FcγR-mediated SARS-CoV-2 infection of monocytes activates inflammation
Junqueira C., Crespo Â., Ranjbar S., de Lacerda LB., Lewandrowski M., Ingber J., Parry B., Ravid S., Clark S., Schrimpf MR., Ho F., Beakes C., Margolin J., Russell N., Kays K., Boucau J., Das Adhikari U., Vora SM., Leger V., Gehrke L., Henderson LA., Janssen E., Kwon D., Sander C., Abraham J., Goldberg MB., Wu H., Mehta G., Bell S., Goldfeld AE., Filbin MR., Lieberman J.

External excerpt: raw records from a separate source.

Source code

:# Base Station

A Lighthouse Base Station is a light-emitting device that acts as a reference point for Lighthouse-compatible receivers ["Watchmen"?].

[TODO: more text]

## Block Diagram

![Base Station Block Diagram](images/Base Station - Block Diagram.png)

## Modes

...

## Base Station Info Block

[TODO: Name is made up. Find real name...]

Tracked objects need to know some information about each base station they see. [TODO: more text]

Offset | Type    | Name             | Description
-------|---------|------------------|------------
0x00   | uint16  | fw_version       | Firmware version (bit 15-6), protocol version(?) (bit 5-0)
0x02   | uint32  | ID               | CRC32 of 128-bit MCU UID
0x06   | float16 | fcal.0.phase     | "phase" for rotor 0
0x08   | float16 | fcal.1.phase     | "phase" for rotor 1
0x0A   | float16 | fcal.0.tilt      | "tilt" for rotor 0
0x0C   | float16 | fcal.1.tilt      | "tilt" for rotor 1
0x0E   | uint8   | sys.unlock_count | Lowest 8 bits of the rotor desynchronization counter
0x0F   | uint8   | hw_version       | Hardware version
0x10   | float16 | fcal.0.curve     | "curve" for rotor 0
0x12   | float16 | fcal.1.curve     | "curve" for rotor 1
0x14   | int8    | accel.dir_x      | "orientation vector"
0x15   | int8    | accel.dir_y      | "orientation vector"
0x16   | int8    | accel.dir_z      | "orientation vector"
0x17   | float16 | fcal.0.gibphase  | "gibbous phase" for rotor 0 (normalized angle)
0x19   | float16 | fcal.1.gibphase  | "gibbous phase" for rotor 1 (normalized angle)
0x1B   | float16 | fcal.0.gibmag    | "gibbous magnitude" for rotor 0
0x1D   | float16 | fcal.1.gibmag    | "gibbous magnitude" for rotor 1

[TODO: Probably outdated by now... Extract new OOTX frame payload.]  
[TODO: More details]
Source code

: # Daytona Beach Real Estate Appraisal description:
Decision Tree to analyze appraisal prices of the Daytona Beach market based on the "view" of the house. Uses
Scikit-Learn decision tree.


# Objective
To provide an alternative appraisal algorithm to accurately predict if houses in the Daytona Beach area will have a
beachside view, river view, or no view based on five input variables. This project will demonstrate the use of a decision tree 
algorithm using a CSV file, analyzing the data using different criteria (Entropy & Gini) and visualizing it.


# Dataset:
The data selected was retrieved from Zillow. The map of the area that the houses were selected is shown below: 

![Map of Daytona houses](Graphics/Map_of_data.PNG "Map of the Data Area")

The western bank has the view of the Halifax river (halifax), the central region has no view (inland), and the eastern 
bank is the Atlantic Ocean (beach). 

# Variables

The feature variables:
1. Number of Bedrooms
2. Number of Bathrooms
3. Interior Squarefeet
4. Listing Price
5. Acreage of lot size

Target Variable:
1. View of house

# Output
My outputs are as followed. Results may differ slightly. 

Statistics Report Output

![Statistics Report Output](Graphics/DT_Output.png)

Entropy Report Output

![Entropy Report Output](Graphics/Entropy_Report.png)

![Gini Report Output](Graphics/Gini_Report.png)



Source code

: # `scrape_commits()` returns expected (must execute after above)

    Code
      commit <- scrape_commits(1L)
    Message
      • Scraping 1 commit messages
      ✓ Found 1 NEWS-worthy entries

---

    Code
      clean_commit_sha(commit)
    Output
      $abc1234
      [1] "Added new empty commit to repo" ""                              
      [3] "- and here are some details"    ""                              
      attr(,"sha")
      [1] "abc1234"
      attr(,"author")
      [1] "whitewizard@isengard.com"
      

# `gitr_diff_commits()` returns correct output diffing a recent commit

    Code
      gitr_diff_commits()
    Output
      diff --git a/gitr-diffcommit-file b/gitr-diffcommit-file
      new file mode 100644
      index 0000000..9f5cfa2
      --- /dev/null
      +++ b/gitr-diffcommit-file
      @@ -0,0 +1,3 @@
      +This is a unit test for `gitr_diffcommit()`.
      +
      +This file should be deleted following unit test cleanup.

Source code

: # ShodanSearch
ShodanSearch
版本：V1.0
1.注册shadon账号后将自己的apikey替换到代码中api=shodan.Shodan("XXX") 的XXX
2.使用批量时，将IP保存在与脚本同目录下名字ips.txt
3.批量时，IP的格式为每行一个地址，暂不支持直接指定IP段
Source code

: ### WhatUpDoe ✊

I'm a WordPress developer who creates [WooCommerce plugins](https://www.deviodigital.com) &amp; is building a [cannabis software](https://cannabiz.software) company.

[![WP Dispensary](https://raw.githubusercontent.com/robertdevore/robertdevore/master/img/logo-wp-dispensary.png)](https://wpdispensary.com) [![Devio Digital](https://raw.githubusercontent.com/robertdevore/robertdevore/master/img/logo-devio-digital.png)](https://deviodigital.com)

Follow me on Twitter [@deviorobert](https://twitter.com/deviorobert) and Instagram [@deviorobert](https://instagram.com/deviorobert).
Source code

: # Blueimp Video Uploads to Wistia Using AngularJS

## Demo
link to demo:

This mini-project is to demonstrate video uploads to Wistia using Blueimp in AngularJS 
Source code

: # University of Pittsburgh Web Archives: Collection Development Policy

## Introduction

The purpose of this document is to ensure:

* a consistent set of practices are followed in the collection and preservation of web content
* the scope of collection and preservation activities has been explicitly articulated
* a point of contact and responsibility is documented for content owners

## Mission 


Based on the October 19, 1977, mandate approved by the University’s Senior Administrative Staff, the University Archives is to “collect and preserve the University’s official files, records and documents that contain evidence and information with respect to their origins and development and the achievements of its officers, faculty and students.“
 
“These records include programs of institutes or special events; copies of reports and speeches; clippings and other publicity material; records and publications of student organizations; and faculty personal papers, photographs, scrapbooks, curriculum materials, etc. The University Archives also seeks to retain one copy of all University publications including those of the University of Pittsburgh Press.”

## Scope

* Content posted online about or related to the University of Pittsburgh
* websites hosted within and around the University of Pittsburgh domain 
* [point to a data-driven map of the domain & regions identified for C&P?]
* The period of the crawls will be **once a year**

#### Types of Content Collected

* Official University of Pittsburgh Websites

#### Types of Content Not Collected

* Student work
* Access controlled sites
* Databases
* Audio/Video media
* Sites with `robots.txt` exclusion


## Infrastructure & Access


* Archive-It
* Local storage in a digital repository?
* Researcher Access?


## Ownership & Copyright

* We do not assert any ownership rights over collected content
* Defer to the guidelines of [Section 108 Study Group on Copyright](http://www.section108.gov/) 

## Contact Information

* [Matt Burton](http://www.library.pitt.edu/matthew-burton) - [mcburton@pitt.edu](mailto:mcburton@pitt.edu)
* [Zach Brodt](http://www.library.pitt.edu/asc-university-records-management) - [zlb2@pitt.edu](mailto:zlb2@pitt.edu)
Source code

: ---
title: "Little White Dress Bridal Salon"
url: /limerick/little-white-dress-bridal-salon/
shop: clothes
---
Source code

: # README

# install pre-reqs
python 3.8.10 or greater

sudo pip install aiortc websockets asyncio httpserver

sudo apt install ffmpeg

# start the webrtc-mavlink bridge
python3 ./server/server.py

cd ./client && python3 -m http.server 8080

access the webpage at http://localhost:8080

SARS-CoV-2 can cause acute respiratory distress and death in some patients1. Although severe COVID-19 is linked to substantial inflammation, how SARS-CoV-2 triggers inflammation is not clear2. Monocytes and macrophages are sentinel cells that sense invasive infection to form inflammasomes that activate caspase-1 and gasdermin D, leading to inflammatory death (pyroptosis) and the release of potent inflammatory mediators3. Here we show that about 6% of blood monocytes of patients with COVID-19 are infected with SARS-CoV-2. Monocyte infection depends on the uptake of antibody-opsonized virus by Fcγ receptors. The plasma of vaccine recipients does not promote antibody-dependent monocyte infection. SARS-CoV-2 begins to replicate in monocytes, but infection is aborted, and infectious virus is not detected in the supernatants of cultures of infected monocytes. Instead, infected cells undergo pyroptosis mediated by activation of NLRP3 and AIM2 inflammasomes, caspase-1 and gasdermin D. Moreover, tissue-resident macrophages, but not infected epithelial and endothelial cells, from lung autopsies from patients with COVID-19 have activated inflammasomes. Taken together, these findings suggest that antibody-mediated SARS-CoV-2 uptake by monocytes and macrophages triggers inflammatory cell death that aborts the production of infectious virus but causes systemic inflammation that contributes to COVID-19 pathogenesis.